Que pessoa era essa que você deveria ser?

_ Eu estava cursando universidade e, depois, pos-graduação com o objetivo de ser professor de filosofia. O que obviamente eu não sou. Demorou muito tempo para eu aprender que aquele não era meu camiho, e as vezes lamento o tempo perdido. Mas, ao mesmo tempo, esse aprendizado e essa experiencia me fizeram a pessoa que sou hoje, capaz de me ocupar de outras formas da questao da identidade.

O tema da identidade também é central na obra de seu pai, que a discutiu de muitos modos em sua obra. Ele ajudou você neste periodo de dúvida?

_ Ajudou tremendamente. Ao longo de sua carreira ele viu muitas pessoas decolarem e despencarem e esse exemplo marcou muito o modo como ele encara a carreira dele, e como ele pode dar apoio à minha. Acho que minha sorte também é que nunca fui do tipo ultra-social, super-popular. Sempre fui um geek estudioso e preocupado com o trabalho. Ser ultra-social pode ser um perigo quando se está desorientado na carreira. Aí seim você se perde, perde todo o seu tempo fazendo nada e, possivelmente, metendo-se em encrencas.

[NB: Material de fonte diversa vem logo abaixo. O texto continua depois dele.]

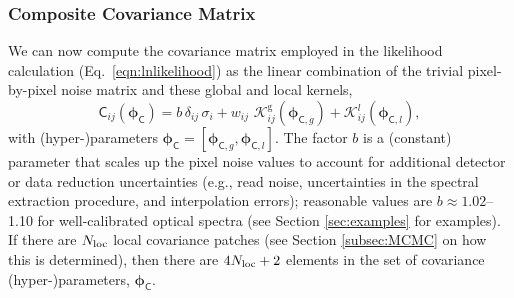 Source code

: \documentclass[iop,floatfix]{emulateapj}
\newcommand{\vC}{\mathsf{C}}
\newcommand{\vp}{ {\bm \phi}}
\newcommand{\cov}{ \vp_{\mathsf{C}}}
\newcommand{\KK}{\mathcal{K}}
\newcommand{\Kglobal}{\KK^{\textrm{g}}}
\newcommand{\Klocal}{\KK^l}
\begin{document}
\subsubsection{Composite Covariance Matrix}

We can now compute the covariance matrix employed in the likelihood calculation 
(Eq.~\ref{eqn:lnlikelihood}) as the linear combination of the trivial pixel-by-pixel noise matrix 
and these global and local kernels, 
\begin{equation}
\vC_{ij}(\cov)  = b \, \delta_{ij} \, \sigma_i + w_{ij} \,\, \Kglobal_{ij}(\vp_{{\mathsf C}, g}) + 
                  \Klocal_{ij}(\vp_{{\mathsf C}, l}), 
\end{equation}
with (hyper-)parameters $\cov = [\vp_{{\mathsf C}, g}, \vp_{{\mathsf C}, l}]$.  The factor $b$ is 
a (constant) parameter that scales up the pixel noise values to account for additional detector or 
data reduction uncertainties (e.g., read noise, uncertainties in the spectral extraction procedure, 
and interpolation errors); reasonable values are $b \approx 1.02$--1.10 for well-calibrated optical 
spectra (see Section \ref{sec:examples} for examples).  If there are $N_{\rm loc}$ local covariance 
patches (see Section \ref{subsec:MCMC} on how this is determined), then there are $4N_{\rm loc}+2$ 
elements in the set of covariance (hyper-)parameters, $\cov$.  

\end{document}
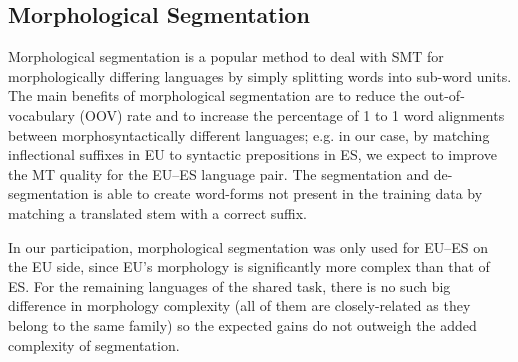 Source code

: \documentclass[postprint]{flammie}
\begin{document}







\subsection{Morphological Segmentation}\label{sec:morph_seg}
Morphological segmentation is a popular method to deal with SMT for morphologically differing languages by simply splitting words into sub-word units.
The main benefits of morphological segmentation are to reduce the out-of-vocabulary (OOV) rate and to increase the percentage of 1 to 1 word alignments between morphosyntactically different languages; e.g. in our case, by matching inflectional suffixes in EU to syntactic prepositions in ES, we expect to improve the MT quality for the EU--ES language pair. The segmentation and de-segmentation is able to create word-forms not present in the training data by matching a translated stem with a correct suffix.

In our participation, morphological segmentation was only used for EU--ES on the EU side, since EU's morphology is significantly more complex than that of ES. For the remaining languages of the shared task, there is no such big difference in morphology complexity (all of them are closely-related as they belong to the same family) so the expected gains do not outweigh the added complexity of segmentation.
\end{document}
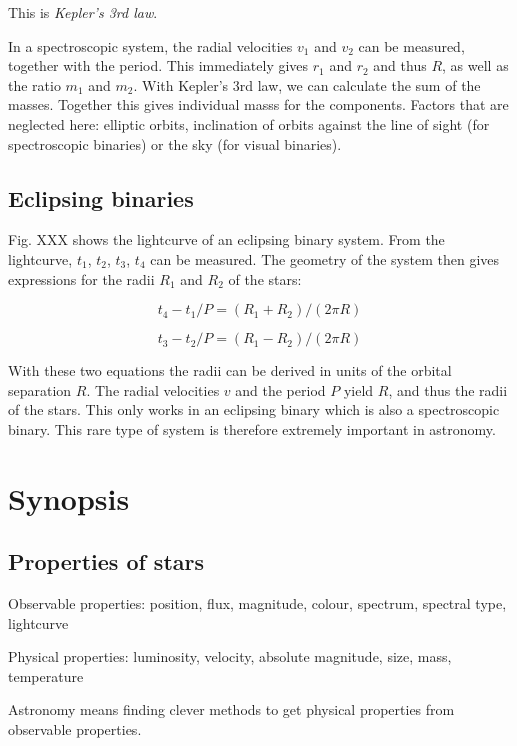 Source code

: This is \textit{Kepler's 3rd law}. 

In a spectroscopic system, the radial velocities $v_1$ and $v_2$ can be measured, together with the period. This immediately gives $r_1$ and $r_2$ and thus $R$, as well as the ratio $m_1$ and $m_2$. With Kepler's 3rd law, we can calculate the sum of the masses. Together this gives individual masss for the components. Factors that are neglected here: elliptic orbits, inclination of orbits against the line of sight (for spectroscopic binaries) or the sky (for visual binaries). 

\subsection{Eclipsing binaries}

Fig. XXX shows the lightcurve of an eclipsing binary system. From the lightcurve, $t_1$, $t_2$, $t_3$, $t_4$ can be measured. The geometry of the system then gives expressions for the radii $R_1$ and $R_2$ of the stars:

\begin{equation}
t_4 - t_1 / P = (R_1 + R_2) / (2 \pi R)
\end{equation}

\begin{equation}
t_3 - t_2 / P = (R_1 - R_2) / (2 \pi R)
\end{equation}

With these two equations the radii can be derived in units of the orbital separation $R$. The radial velocities $v$ and the period $P$ yield $R$, and thus the radii of the stars. This only works in an eclipsing binary which is also a spectroscopic binary. This rare type of system is therefore extremely important in astronomy.

\section{Synopsis}

\subsection{Properties of stars}

Observable properties: position, flux, magnitude, colour, spectrum, spectral type, lightcurve

Physical properties: luminosity, velocity, absolute magnitude, size, mass, temperature

Astronomy means finding clever methods to get physical properties from observable properties.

Seu pai influenciou sua carreira?

_ No sentido de pai para filho, sim.  O trabalho dele é algo que sempre admirei e sempre respeitei imensamemte, mas acima de tudo ele é meu pai, e sua influencia é naquilo que ele me mostrou, nas experiencias que me proporcionou. Eu fui apresentado  a Stanley Kubrick porque meu pai não parava de ver Laranja Mecânica quando eu tinha 8 anos… e era provavelmente jovem demais para isso… E minha paixão por ficção cientifica vem dos livros que meu pai me deu, George Orwell e John Wyndham..

Quando você descobriu que queria ser diretor?

_Uma coisa eu sabia: que não ia ser músico. Nunca fui nada musical… Meu pai e eu brincávamos de fazer filmes desde que eu era moleque. Ele é fã de Ray Harryhausen e me mostrava os filmes dele. Tentávamos fazer o mesmo com uma velha câmera super 8 e meus bonequinhos de Guerras nas Estrelas e  Smurfs, nossa versão de animação stop-motion… Isso rapidamente se tornou um hobby pra mim, o hobby que me ocupava mais na faculdade que meus próprios estudos…

Qual é o poder da ficção científica, para você?

_É a capacidade de colocar várias hipóteses na nossa frente de um modo que podemos aceitar aquilo que, de outra forma, nos pareceria impossível ou até mesmo ridículo. É o modo mais perfeito para desafiar a plateia a aceitar coisas muito diferentes de suas próprias vidas, a rever seus conceitos, a abraçar o estranho, o improvável. É um modo de abrir mentes.